8 Nvidia GPUs: No GPU to monitor.
Closed this issue · 1 comments
MathieuMoalic commented
Using NixOS, we have a bunch of GPUs in a workstation. I have the same NixOS build running without issue on another workstation ( with different hardware, but with Nvidia GPUs anyway ).
nvtop version 3.1.0
ldd $(which nvidia-smi)
linux-vdso.so.1 (0x00007ffcb89ca000)
libpthread.so.0 => /nix/store/ddwyrxif62r8n6xclvskjyy6szdhvj60-glibc-2.39-5/lib/libpthread.so.0 (0x00007f6901d06000)
libm.so.6 => /nix/store/ddwyrxif62r8n6xclvskjyy6szdhvj60-glibc-2.39-5/lib/libm.so.6 (0x00007f6901c23000)
libdl.so.2 => /nix/store/ddwyrxif62r8n6xclvskjyy6szdhvj60-glibc-2.39-5/lib/libdl.so.2 (0x00007f6901c1e000)

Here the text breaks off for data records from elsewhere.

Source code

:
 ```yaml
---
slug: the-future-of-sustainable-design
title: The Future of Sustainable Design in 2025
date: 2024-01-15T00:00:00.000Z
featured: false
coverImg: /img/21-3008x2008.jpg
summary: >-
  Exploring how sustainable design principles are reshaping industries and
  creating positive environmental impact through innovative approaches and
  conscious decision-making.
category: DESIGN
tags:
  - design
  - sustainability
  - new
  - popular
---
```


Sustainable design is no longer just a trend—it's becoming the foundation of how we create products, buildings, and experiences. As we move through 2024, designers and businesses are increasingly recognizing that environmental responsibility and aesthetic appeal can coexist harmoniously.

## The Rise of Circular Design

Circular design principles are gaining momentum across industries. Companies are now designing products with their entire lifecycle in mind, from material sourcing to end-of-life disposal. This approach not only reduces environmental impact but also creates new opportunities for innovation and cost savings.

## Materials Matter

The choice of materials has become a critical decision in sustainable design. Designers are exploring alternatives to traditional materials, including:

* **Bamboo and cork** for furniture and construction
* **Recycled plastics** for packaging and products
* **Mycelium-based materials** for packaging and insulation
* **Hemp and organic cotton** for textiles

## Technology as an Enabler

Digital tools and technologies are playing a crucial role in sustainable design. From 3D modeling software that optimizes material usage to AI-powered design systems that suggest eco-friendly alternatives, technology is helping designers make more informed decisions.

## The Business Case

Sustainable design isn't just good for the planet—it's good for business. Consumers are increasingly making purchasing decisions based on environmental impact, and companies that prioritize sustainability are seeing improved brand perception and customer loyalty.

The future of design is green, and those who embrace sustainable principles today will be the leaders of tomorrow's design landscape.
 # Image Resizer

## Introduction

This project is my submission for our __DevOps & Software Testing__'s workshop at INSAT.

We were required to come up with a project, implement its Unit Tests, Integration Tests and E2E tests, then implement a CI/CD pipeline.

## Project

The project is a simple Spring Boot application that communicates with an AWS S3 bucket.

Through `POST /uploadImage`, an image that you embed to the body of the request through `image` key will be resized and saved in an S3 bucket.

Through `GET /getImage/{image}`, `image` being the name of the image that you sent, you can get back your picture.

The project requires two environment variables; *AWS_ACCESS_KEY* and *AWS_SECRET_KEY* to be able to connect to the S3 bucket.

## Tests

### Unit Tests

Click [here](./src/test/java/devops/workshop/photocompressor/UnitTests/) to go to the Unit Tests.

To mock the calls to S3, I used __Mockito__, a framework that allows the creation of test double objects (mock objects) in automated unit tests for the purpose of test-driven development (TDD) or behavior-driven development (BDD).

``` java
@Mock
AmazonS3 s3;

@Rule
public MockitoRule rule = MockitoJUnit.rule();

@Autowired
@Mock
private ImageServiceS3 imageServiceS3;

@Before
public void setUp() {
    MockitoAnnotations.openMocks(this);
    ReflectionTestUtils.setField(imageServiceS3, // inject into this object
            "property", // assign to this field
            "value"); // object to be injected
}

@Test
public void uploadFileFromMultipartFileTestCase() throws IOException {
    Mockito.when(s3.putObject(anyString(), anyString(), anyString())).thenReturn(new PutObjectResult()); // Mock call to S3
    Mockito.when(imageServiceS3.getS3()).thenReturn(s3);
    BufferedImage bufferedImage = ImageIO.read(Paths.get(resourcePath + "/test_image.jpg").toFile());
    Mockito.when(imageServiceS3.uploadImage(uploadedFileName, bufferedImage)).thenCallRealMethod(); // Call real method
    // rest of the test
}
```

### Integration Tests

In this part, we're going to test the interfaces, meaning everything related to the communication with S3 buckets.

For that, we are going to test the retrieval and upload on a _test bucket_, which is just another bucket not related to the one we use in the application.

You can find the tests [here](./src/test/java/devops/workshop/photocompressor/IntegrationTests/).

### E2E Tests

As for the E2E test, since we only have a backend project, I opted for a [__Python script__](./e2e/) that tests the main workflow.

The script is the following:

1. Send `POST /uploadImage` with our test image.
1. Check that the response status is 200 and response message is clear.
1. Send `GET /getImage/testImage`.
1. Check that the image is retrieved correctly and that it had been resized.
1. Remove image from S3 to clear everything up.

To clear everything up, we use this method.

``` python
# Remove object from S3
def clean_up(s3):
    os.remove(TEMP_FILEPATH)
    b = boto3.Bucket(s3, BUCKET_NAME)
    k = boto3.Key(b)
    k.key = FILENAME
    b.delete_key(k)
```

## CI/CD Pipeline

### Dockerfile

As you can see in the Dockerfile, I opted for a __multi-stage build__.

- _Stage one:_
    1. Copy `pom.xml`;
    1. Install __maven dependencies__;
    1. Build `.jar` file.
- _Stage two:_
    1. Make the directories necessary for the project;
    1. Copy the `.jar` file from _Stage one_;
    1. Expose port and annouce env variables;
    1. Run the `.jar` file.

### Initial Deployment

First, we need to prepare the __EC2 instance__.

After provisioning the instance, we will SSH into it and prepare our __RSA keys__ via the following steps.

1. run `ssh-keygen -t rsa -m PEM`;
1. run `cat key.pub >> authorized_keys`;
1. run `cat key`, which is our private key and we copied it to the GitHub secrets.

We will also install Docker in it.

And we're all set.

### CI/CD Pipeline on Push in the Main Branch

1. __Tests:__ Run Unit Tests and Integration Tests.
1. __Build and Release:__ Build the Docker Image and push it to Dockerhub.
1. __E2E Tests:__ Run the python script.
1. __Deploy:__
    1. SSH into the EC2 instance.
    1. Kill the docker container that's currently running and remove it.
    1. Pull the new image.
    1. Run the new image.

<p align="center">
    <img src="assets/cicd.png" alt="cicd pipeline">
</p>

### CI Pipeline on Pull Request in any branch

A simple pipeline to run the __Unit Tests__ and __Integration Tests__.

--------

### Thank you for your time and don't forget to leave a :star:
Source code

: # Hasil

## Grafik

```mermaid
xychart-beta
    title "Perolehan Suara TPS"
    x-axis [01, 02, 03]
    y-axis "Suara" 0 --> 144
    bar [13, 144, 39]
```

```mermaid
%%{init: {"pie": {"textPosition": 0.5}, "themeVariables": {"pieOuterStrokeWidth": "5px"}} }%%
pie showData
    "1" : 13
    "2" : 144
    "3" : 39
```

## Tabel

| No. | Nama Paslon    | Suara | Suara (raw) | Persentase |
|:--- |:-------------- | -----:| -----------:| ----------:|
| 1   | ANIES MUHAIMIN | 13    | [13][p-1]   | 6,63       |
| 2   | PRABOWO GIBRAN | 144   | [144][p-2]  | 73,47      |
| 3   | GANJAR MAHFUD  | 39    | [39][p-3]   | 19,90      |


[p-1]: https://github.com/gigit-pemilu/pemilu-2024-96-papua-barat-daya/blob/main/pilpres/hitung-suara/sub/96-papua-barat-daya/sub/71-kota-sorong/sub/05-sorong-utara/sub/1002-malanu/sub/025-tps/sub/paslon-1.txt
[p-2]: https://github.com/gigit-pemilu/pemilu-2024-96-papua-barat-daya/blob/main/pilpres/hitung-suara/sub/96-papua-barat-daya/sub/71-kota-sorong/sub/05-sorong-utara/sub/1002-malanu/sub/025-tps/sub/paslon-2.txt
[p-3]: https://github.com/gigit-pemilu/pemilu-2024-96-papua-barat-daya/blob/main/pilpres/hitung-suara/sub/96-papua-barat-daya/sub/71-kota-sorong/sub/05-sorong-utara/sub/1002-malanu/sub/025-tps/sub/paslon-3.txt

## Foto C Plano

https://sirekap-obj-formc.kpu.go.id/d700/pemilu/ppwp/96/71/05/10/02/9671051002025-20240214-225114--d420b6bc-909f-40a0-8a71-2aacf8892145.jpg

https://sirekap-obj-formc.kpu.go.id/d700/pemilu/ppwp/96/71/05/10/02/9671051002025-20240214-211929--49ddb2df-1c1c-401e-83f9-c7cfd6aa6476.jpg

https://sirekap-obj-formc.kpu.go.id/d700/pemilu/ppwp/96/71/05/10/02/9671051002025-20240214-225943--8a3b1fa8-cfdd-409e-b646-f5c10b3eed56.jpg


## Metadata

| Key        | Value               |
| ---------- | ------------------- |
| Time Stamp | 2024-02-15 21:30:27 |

libc.so.6 => /nix/store/ddwyrxif62r8n6xclvskjyy6szdhvj60-glibc-2.39-5/lib/libc.so.6 (0x00007f6901a2f000)
librt.so.1 => /nix/store/ddwyrxif62r8n6xclvskjyy6szdhvj60-glibc-2.39-5/lib/librt.so.1 (0x00007f6901a2a000)
/nix/store/ddwyrxif62r8n6xclvskjyy6szdhvj60-glibc-2.39-5/lib/ld-linux-x86-64.so.2 => /nix/store/ddwyrxif62r8n6xclvskjyy6szdhvj60-glibc-2.39-5/lib64/ld-linux-x86-64.so.2 (0x00007f6901d0d000)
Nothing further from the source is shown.